JOL Press : Le malaise qui existe sur la présence des Verts au gouvernement – en comparaison avec la présence Dominique Voynet et Yves Cochet sous le gouvernement Jospin, de 1997 à 2002, qui s’était plutôt mieux passée – ne vient-il pas du fait que le gouvernement Ayrault a mis en place une politique sociale-démocrate quand Lionel Jospin ancrait sa politique plus résolument à gauche ?

Daniel Boy : Dominique Voynet et Yves Cochet ne semblaient pas, en effet, très malheureux. Mais qu’ont-ils fait d’un point de vue écologique, du temps de la gauche plurielle ? Quasiment rien, à l’exception de l’arrêt de Superphénix, le surgénérateur de Creys-Malville et de l’abandon du canal Rhin-Rhône.

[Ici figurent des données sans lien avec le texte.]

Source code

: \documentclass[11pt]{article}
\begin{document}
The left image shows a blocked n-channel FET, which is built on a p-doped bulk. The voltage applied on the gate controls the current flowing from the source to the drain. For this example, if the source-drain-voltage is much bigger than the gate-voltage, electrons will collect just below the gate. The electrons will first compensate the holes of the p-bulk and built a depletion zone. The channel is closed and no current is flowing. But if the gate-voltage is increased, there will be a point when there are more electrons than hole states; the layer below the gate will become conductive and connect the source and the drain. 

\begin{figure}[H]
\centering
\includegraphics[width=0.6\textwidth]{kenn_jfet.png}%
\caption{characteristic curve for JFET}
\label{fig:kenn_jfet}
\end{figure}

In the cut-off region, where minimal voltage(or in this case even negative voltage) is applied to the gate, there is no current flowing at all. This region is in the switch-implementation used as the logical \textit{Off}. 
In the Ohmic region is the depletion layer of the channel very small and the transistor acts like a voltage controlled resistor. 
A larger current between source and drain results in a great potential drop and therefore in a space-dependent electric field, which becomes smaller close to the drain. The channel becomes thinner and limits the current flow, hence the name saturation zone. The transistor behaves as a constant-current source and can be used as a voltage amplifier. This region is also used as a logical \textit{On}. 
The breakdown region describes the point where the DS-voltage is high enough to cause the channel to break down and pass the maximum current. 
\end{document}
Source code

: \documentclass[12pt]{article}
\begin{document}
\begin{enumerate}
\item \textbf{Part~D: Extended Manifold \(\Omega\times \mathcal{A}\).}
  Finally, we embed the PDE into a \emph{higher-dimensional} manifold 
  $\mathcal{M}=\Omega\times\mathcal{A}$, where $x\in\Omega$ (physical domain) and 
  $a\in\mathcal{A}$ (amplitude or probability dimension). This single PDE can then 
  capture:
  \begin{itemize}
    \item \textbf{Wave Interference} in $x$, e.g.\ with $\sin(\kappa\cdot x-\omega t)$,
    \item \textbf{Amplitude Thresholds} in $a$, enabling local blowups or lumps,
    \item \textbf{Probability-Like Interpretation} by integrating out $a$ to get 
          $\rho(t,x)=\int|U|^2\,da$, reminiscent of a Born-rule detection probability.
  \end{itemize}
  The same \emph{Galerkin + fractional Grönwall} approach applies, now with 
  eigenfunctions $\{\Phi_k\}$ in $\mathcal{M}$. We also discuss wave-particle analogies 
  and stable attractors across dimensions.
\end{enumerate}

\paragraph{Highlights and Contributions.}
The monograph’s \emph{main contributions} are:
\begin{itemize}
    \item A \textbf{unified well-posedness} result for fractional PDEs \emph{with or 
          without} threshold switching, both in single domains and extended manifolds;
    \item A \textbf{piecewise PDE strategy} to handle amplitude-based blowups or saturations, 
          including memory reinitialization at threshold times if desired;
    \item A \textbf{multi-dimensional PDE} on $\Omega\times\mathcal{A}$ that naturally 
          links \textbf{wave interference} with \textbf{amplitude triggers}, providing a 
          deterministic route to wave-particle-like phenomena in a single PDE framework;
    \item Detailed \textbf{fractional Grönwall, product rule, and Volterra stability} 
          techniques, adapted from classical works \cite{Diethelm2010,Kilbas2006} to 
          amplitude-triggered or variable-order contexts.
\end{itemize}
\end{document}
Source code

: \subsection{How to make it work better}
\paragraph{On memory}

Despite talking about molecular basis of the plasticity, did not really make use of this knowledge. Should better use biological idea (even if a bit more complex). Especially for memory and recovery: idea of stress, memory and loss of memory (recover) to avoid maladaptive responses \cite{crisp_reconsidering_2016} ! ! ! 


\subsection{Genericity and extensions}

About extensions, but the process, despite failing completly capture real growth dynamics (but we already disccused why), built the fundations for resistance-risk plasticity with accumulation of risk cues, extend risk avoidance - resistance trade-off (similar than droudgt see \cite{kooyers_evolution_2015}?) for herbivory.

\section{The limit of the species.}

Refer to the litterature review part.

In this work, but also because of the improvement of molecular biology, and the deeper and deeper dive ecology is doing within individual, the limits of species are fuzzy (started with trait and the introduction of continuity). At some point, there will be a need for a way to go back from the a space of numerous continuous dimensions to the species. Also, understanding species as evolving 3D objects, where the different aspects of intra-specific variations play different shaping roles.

Je suis d’accord avec vous, la politique de Lionel Jospin était plus à gauche, dans une période où l’économie allait relativement moins mal, et où il n’était pas contraint de sortir, chaque jour, une nouvelle taxe. Les Verts, du temps de la gauche plurielle, avaient une situation plutôt confortable bien que les politiques environnementales aient été encore moins au cœur des préoccupations. On n’a pas vu de grands débats écologiques entre 1997 et 2002. Le problème des Verts aujourd’hui, c’est que leur positionnement politique, à la gauche de la gauche, les coupe des environnementalistes. Nicolas Hulot a été la victime de ce divorce.

Propos recueillis par Marine Tertrais pour JOL Press

Daniel Boy est titulaire d’une licence en droit et diplômé de l’Institut d’études politiques de Paris. Il est directeur de recherche (FNSP) au CEVIPOF, Centre de recherches politiques de Sciences Po, et enseignant au master de Sciences Po notamment en analyse quantitative des données. Ses recherches se sont développées dans trois domaines : la sociologie électorale, l’écologie politique en France et en Europe, les relations entre science, technique et société.